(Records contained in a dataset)

..........

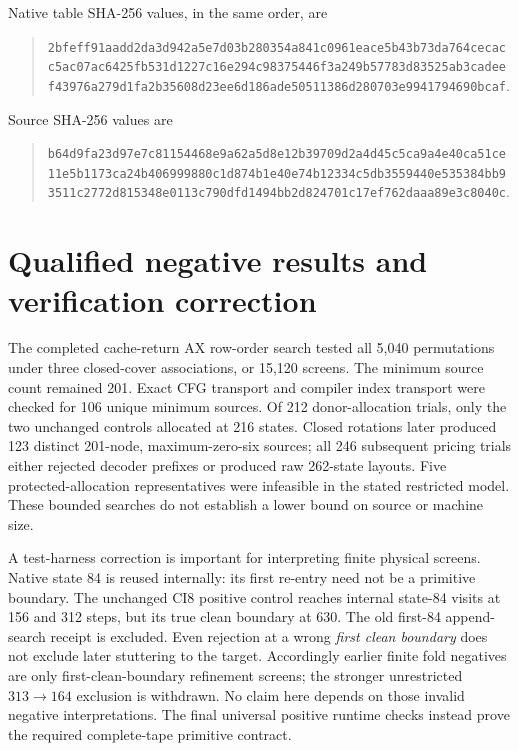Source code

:\documentclass[11pt]{article}
\begin{document}
Native table SHA-256 values, in the same order, are
\begin{quote}\small\ttfamily
\nolinkurl{2bfeff91aadd2da3d942a5e7d03b280354a841c0961eace5b43b73da764cecac}\\
\nolinkurl{c5ac07ac6425fb531d1227c16e294c98375446f3a249b57783d83525ab3cadee}\\
\nolinkurl{f43976a279d1fa2b35608d23ee6d186ade50511386d280703e9941794690bcaf}.
\end{quote}
Source SHA-256 values are
\begin{quote}\small\ttfamily
\nolinkurl{b64d9fa23d97e7c81154468e9a62a5d8e12b39709d2a4d45c5ca9a4e40ca51ce}\\
\nolinkurl{11e5b1173ca24b406999880c1d874b1e40e74b12334c5db3559440e535384bb9}\\
\nolinkurl{3511c2772d815348e0113c790dfd1494bb2d824701c17ef762daaa89e3c8040c}.
\end{quote}

\section{Qualified negative results and verification correction}
The completed cache-return AX row-order search tested all 5,040 permutations under three closed-cover associations, or 15,120 screens. The minimum source count remained 201. Exact CFG transport and compiler index transport were checked for 106 unique minimum sources. Of 212 donor-allocation trials, only the two unchanged controls allocated at 216 states. Closed rotations later produced 123 distinct 201-node, maximum-zero-six sources; all 246 subsequent pricing trials either rejected decoder prefixes or produced raw 262-state layouts. Five protected-allocation representatives were infeasible in the stated restricted model. These bounded searches do not establish a lower bound on source or machine size.

A test-harness correction is important for interpreting finite physical screens. Native state 84 is reused internally: its first re-entry need not be a primitive boundary. The unchanged CI8 positive control reaches internal state-84 visits at 156 and 312 steps, but its true clean boundary at 630. The old first-84 append-search receipt is excluded. Even rejection at a wrong \emph{first clean boundary} does not exclude later stuttering to the target. Accordingly earlier finite fold negatives are only first-clean-boundary refinement screens; the stronger unrestricted $313\to164$ exclusion is withdrawn. No claim here depends on those invalid negative interpretations. The final universal positive runtime checks instead prove the required complete-tape primitive contract.
\end{document}
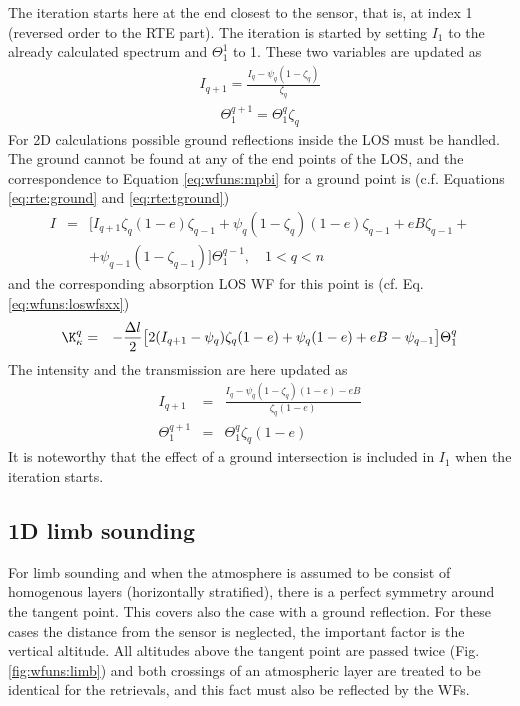  The iteration starts here at the end closest to the
 sensor, that is, at index 1 (reversed order to the RTE part).  The
 iteration is started by setting $I_1$ to the already calculated
 spectrum and $\Theta^1_1$ to 1.  These two variables are updated as
 \begin{eqnarray}
   I_{q+1} = \frac{I_q - \psi_q(1-\zeta_q)}{\zeta_q} 
 \end{eqnarray}
 \begin{eqnarray}
   \Theta_1^{q+1} =  \Theta_1^q \zeta_q
 \end{eqnarray}
 For 2D calculations possible ground reflections inside the LOS must
 be handled. The ground cannot be found at any of the end points of
 the LOS, and the correspondence to Equation \ref{eq:wfuns:mpbi} for a
 ground point is (c.f. Equations \ref{eq:rte:ground} and
 \ref{eq:rte:tground})
 \begin{eqnarray}
   I &=&\Big[I_{q+1}\zeta_q(1-e)\zeta_{q-1}+\psi_q(1-\zeta_q)(1-e)\zeta_{q-1}
          +eB\zeta_{q-1}+ \nonumber \\
     & & + \psi_{q-1}(1-\zeta_{q-1}) \Big] \Theta^{q-1}_1, \quad 1<q<n 
    \label{eq:wfuns:mpbi_ground}
 \end{eqnarray}
 and the corresponding absorption LOS WF for this point is (cf. Eq.
 \ref{eq:wfuns:loswfsxx})
 \begin{eqnarray}
   \K_{\kappa}^q &=& -\frac{\Delta l}{2} \big[ 2(I_{q+1}-\psi_q)\zeta_q(1-e)+
           \psi_q(1-e)+eB-\psi_{q-1} \big] \Theta^q_1 
 \end{eqnarray}
 The intensity and the transmission are here updated as
 \begin{eqnarray}
   I_{q+1} &=& \frac{I_q-\psi_q(1-\zeta_q)(1-e)-eB}{\zeta_q(1-e)}  \nonumber \\
   \Theta_1^{q+1} &=& \Theta_1^{q}\zeta_q(1-e) \nonumber
 \end{eqnarray}
 It is noteworthy that the effect of a ground intersection is included
 in $I_1$ when the iteration starts.  


 
 \subsection{1D limb sounding}
 \label{sec:wfuns:limb}
    
 For limb sounding and when the atmosphere is assumed to be consist of
 homogenous layers (horizontally stratified), there is a perfect
 symmetry around the tangent point. This covers also the case with a
 ground reflection. For these cases the distance from the sensor is
 neglected, the important factor is the vertical altitude.  All
 altitudes above the tangent point are passed twice (Fig.
 \ref{fig:wfuns:limb}) and both crossings of an atmospheric layer are
 treated to be identical for the retrievals, and this fact must also
 be reflected by the WFs.

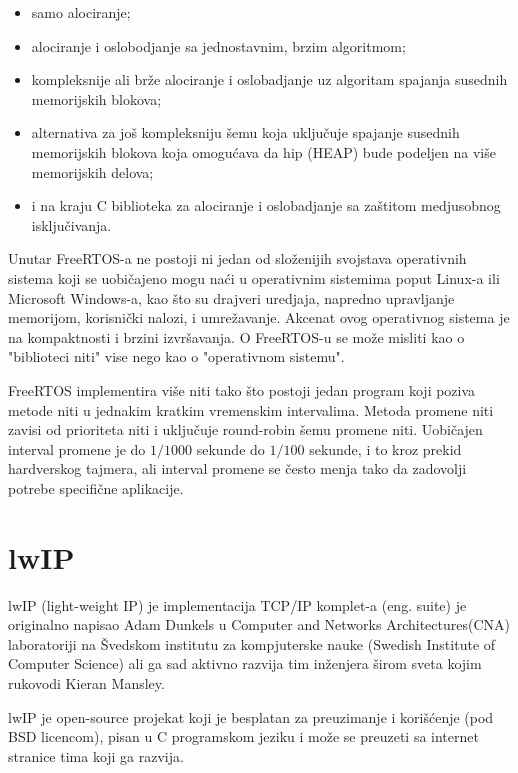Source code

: \documentclass[a4paper,12pt, master]{etf}
\begin{document}
	\begin{itemize}
		\item samo alociranje;
		\item alociranje i oslobodjanje sa jednostavnim, brzim algoritmom;
		\item kompleksnije ali br\v{z}e alociranje i oslobadjanje uz algoritam
            spajanja susednih memorijskih blokova;
		\item alternativa za jo\v{s} kompleksniju \v{s}emu koja uklju\v{c}uje
		    spajanje susednih memorijskih blokova koja omogu\'{c}ava da hip
            (HEAP) bude podeljen na vi\v{s}e memorijskih delova;
		\item i na kraju C biblioteka za alociranje i oslobadjanje sa
    		za\v{s}titom medjusobnog isklju\v{c}ivanja.
	\end{itemize}

	Unutar FreeRTOS-a ne postoji ni jedan od slo\v{z}enijih svojstava
	operativnih sistema koji se	uobi\v{c}ajeno mogu na\'{c}i u operativnim
	sistemima poput Linux-a ili Microsoft Windows-a, kao \v{s}to su drajveri
	uredjaja, napredno upravljanje memorijom, korisni\v{c}ki nalozi, i
	umre\v{z}avanje. Akcenat ovog operativnog sistema je na kompaktnosti i
	brzini izvr\v{s}avanja. O FreeRTOS-u se mo\v{z}e misliti kao o "biblioteci
	niti" vise nego kao o "operativnom sistemu".

	FreeRTOS implementira vi\v{s}e niti tako \v{s}to postoji jedan program koji
	poziva metode niti u jednakim kratkim vremenskim intervalima. Metoda
	promene niti zavisi od prioriteta niti i uklju\v{c}uje round-robin \v{s}emu
	promene niti. Uobi\v{c}ajen interval promene je do $1/1000$ sekunde
	do $1/100$ sekunde, i to kroz prekid hardverskog tajmera, ali interval
	promene se \v{c}esto menja tako da zadovolji potrebe specifi\v{c}ne
	aplikacije.

	\section{lwIP}

	lwIP (light-weight IP) je implementacija TCP/IP komplet-a (eng\@. suite) je
    originalno napisao Adam Dunkels u Computer and Networks Architectures(CNA)
    laboratoriji na \v{S}vedskom institutu za kompjuterske nauke (Swedish
    Institute of Computer Science) ali ga sad aktivno razvija tim in\v{z}enjera
    \v{s}irom sveta kojim rukovodi Kieran Mansley\@.

	lwIP je open-source projekat koji je besplatan za preuzimanje i
	kori\v{s}\'{c}enje (pod BSD	licencom), pisan u C programskom jeziku i
	mo\v{z}e se preuzeti sa internet stranice tima koji	ga razvija.
\end{document}

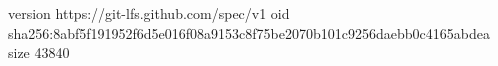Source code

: version https://git-lfs.github.com/spec/v1
oid sha256:8abf5f191952f6d5e016f08a9153c8f75be2070b101c9256daebb0c4165abdea
size 43840
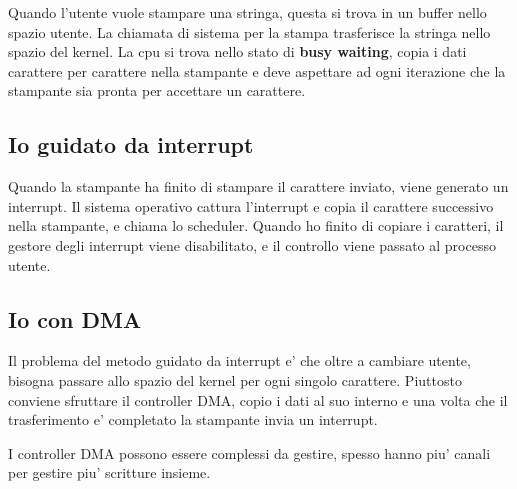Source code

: Quando l'utente vuole stampare una stringa, questa si trova in un buffer nello spazio utente.
La chiamata di sistema per la stampa trasferisce la stringa nello spazio del kernel.
La cpu si trova nello stato di \textbf{busy waiting}, copia i dati carattere per carattere 
nella stampante e deve aspettare ad ogni iterazione che la stampante sia pronta per accettare un carattere.

\subsection{Io guidato da interrupt}
Quando la stampante ha finito di stampare il carattere inviato, viene generato un interrupt.
Il sistema operativo cattura l'interrupt e copia il carattere successivo nella stampante, e chiama lo scheduler.
Quando ho finito di copiare i caratteri, il gestore degli interrupt viene disabilitato, e il controllo viene passato 
al processo utente.

\subsection{Io con DMA}
Il problema del metodo guidato da interrupt e' che oltre a cambiare utente, bisogna passare allo spazio
del kernel per ogni singolo carattere.
Piuttosto conviene sfruttare il controller DMA, copio i dati al suo interno e una volta che 
il trasferimento e' completato la stampante invia un interrupt.

I controller DMA possono essere complessi da gestire, spesso hanno piu' canali per gestire piu' 
scritture insieme.
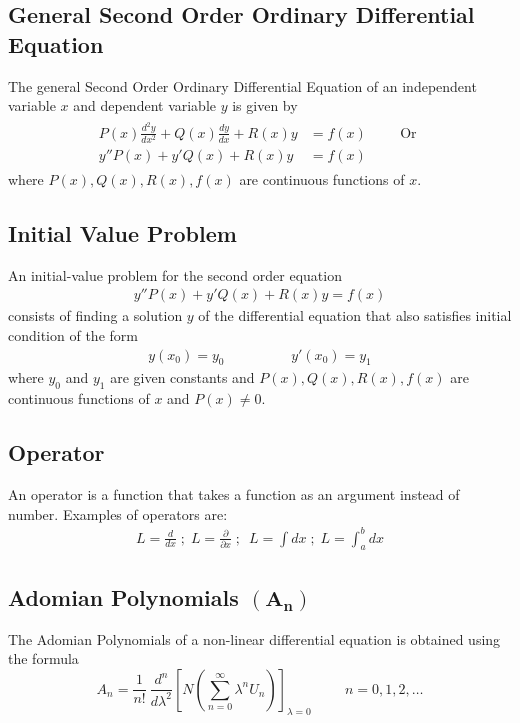 \documentclass[11pt]{report}
\newcommand{\sps}{\\[0.2cm]}
\newcommand{\sprime}{'}
\newcommand{\dprime}{''}
\begin{document}
	\subsection{General Second Order Ordinary Differential Equation}
	The general Second Order Ordinary Differential Equation of an independent variable $x$ and dependent variable $y$ is given by 
	\begin{eqnarray*}
		\begin{split}
			P(x)\frac{d^2y}{dx^2} + Q(x)\frac{dy}{dx} + R(x)y &= f(x) \hspace{1cm} \text{Or }\sps
			y\dprime P(x) + y\sprime Q(x) + R(x)y &= f(x)
		\end{split}
	\end{eqnarray*}
	where $P(x), Q(x), R(x),f(x)$ are continuous functions of $x$.
	
	\subsection{Initial Value Problem}
	An initial-value problem for the second order equation
	\begin{eqnarray*}
		y\dprime P(x) + y\sprime Q(x) + R(x)y = f(x)
	\end{eqnarray*}
	consists of finding a solution $y$ of the differential equation that also satisfies initial condition of the form
	\begin{eqnarray*}
		y(x_0) = y_0 \hspace{2cm} y\sprime(x_0) = y_1
	\end{eqnarray*}
	where $y_0$ and $y_1$ are given constants and $P(x), Q(x), R(x),f(x)$ are continuous functions of $x$ and $P(x)\neq 0$.
	
	\subsection{Operator}
	An operator is a function that takes a function as an argument instead of number. Examples of operators are:
	\begin{eqnarray*}
		L = \frac{d}{dx}\; ; \; L=\frac{\partial}{\partial x}\; ; \ \; L = \int dx\; ; \; L= \int_a^b dx
	\end{eqnarray*}
	
	\subsection{Adomian Polynomials $\mathbf{(A_n)}$}
	The Adomian Polynomials of a non-linear differential equation is obtained using the formula
	\begin{equation}
		A_n = \frac{1}{n!}~\frac{d^n}{d\lambda^2}\left[ N\left(\sum_{n=0}^{\infty}\lambda^n U_n\right)\right]_{\lambda=0}\hspace{1cm} n=0,1,2,\ldots
	\end{equation}
\end{document}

..........

Required action - Exact repeats of the lines from the first one in the data through the line containing "The completed cache-return" make up the answer. Pictures do not.

Answer box -
Source code

:\documentclass[11pt]{article}
\begin{document}
Native table SHA-256 values, in the same order, are
\begin{quote}\small\ttfamily
\nolinkurl{2bfeff91aadd2da3d942a5e7d03b280354a841c0961eace5b43b73da764cecac}\\
\nolinkurl{c5ac07ac6425fb531d1227c16e294c98375446f3a249b57783d83525ab3cadee}\\
\nolinkurl{f43976a279d1fa2b35608d23ee6d186ade50511386d280703e9941794690bcaf}.
\end{quote}
Source SHA-256 values are
\begin{quote}\small\ttfamily
\nolinkurl{b64d9fa23d97e7c81154468e9a62a5d8e12b39709d2a4d45c5ca9a4e40ca51ce}\\
\nolinkurl{11e5b1173ca24b406999880c1d874b1e40e74b12334c5db3559440e535384bb9}\\
\nolinkurl{3511c2772d815348e0113c790dfd1494bb2d824701c17ef762daaa89e3c8040c}.
\end{quote}

\section{Qualified negative results and verification correction}
The completed cache-return AX row-order search tested all 5,040 permutations under three closed-cover associations, or 15,120 screens. The minimum source count remained 201. Exact CFG transport and compiler index transport were checked for 106 unique minimum sources. Of 212 donor-allocation trials, only the two unchanged controls allocated at 216 states. Closed rotations later produced 123 distinct 201-node, maximum-zero-six sources; all 246 subsequent pricing trials either rejected decoder prefixes or produced raw 262-state layouts. Five protected-allocation representatives were infeasible in the stated restricted model. These bounded searches do not establish a lower bound on source or machine size.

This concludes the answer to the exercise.